(Plain-text document sources)
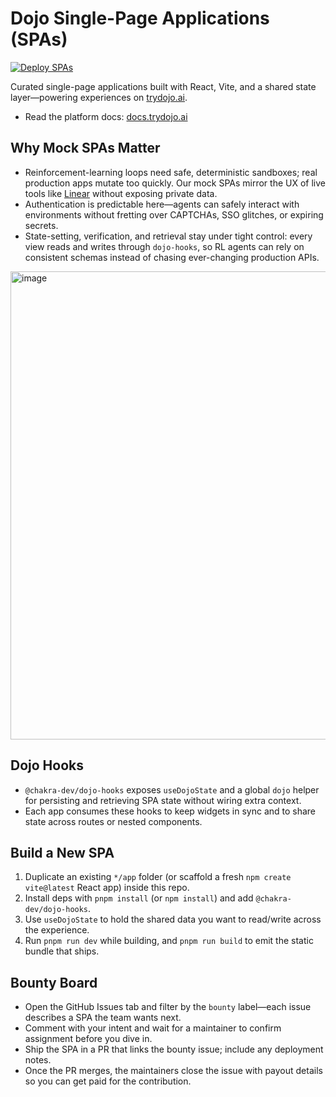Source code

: # Dojo Single-Page Applications (SPAs)

[![Deploy SPAs](https://github.com/Chakra-Network/dojo-spas/actions/workflows/deploy-spas.yml/badge.svg)](https://github.com/Chakra-Network/dojo-spas/actions/workflows/deploy-spas.yml)

Curated single-page applications built with React, Vite, and a shared state layer—powering experiences on [trydojo.ai](https://trydojo.ai/).

- Read the platform docs: [docs.trydojo.ai](https://docs.trydojo.ai/)

## Why Mock SPAs Matter
- Reinforcement-learning loops need safe, deterministic sandboxes; real production apps mutate too quickly. Our mock SPAs mirror the UX of live tools like [Linear](https://dojo-spas-production.s3.us-east-1.amazonaws.com/linear/index.html) without exposing private data.
- Authentication is predictable here—agents can safely interact with environments without fretting over CAPTCHAs, SSO glitches, or expiring secrets.
- State-setting, verification, and retrieval stay under tight control: every view reads and writes through `dojo-hooks`, so RL agents can rely on consistent schemas instead of chasing ever-changing production APIs.

<img width="1346" height="749" alt="image" src="https://github.com/user-attachments/assets/7b54beb8-862e-435c-9a09-caa368dc6aac" />


## Dojo Hooks
- `@chakra-dev/dojo-hooks` exposes `useDojoState` and a global `dojo` helper for persisting and retrieving SPA state without wiring extra context.
- Each app consumes these hooks to keep widgets in sync and to share state across routes or nested components.

## Build a New SPA
1. Duplicate an existing `*/app` folder (or scaffold a fresh `npm create vite@latest` React app) inside this repo.
2. Install deps with `pnpm install` (or `npm install`) and add `@chakra-dev/dojo-hooks`.
3. Use `useDojoState` to hold the shared data you want to read/write across the experience.
4. Run `pnpm run dev` while building, and `pnpm run build` to emit the static bundle that ships.

## Bounty Board
- Open the GitHub Issues tab and filter by the `bounty` label—each issue describes a SPA the team wants next.
- Comment with your intent and wait for a maintainer to confirm assignment before you dive in.
- Ship the SPA in a PR that links the bounty issue; include any deployment notes.
- Once the PR merges, the maintainers close the issue with payout details so you can get paid for the contribution.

# To do
Set the data above down again exactly as given, with no pictures.

# Written solution
Source code

: # Dojo Single-Page Applications (SPAs)

[![Deploy SPAs](https://github.com/Chakra-Network/dojo-spas/actions/workflows/deploy-spas.yml/badge.svg)](https://github.com/Chakra-Network/dojo-spas/actions/workflows/deploy-spas.yml)

Curated single-page applications built with React, Vite, and a shared state layer—powering experiences on [trydojo.ai](https://trydojo.ai/).

- Read the platform docs: [docs.trydojo.ai](https://docs.trydojo.ai/)

## Why Mock SPAs Matter
- Reinforcement-learning loops need safe, deterministic sandboxes; real production apps mutate too quickly. Our mock SPAs mirror the UX of live tools like [Linear](https://dojo-spas-production.s3.us-east-1.amazonaws.com/linear/index.html) without exposing private data.
- Authentication is predictable here—agents can safely interact with environments without fretting over CAPTCHAs, SSO glitches, or expiring secrets.
- State-setting, verification, and retrieval stay under tight control: every view reads and writes through `dojo-hooks`, so RL agents can rely on consistent schemas instead of chasing ever-changing production APIs.

<img width="1346" height="749" alt="image" src="https://github.com/user-attachments/assets/7b54beb8-862e-435c-9a09-caa368dc6aac" />


## Dojo Hooks
- `@chakra-dev/dojo-hooks` exposes `useDojoState` and a global `dojo` helper for persisting and retrieving SPA state without wiring extra context.
- Each app consumes these hooks to keep widgets in sync and to share state across routes or nested components.

## Build a New SPA
1. Duplicate an existing `*/app` folder (or scaffold a fresh `npm create vite@latest` React app) inside this repo.
2. Install deps with `pnpm install` (or `npm install`) and add `@chakra-dev/dojo-hooks`.
3. Use `useDojoState` to hold the shared data you want to read/write across the experience.
4. Run `pnpm run dev` while building, and `pnpm run build` to emit the static bundle that ships.

## Bounty Board
- Open the GitHub Issues tab and filter by the `bounty` label—each issue describes a SPA the team wants next.
- Comment with your intent and wait for a maintainer to confirm assignment before you dive in.
- Ship the SPA in a PR that links the bounty issue; include any deployment notes.
- Once the PR merges, the maintainers close the issue with payout details so you can get paid for the contribution.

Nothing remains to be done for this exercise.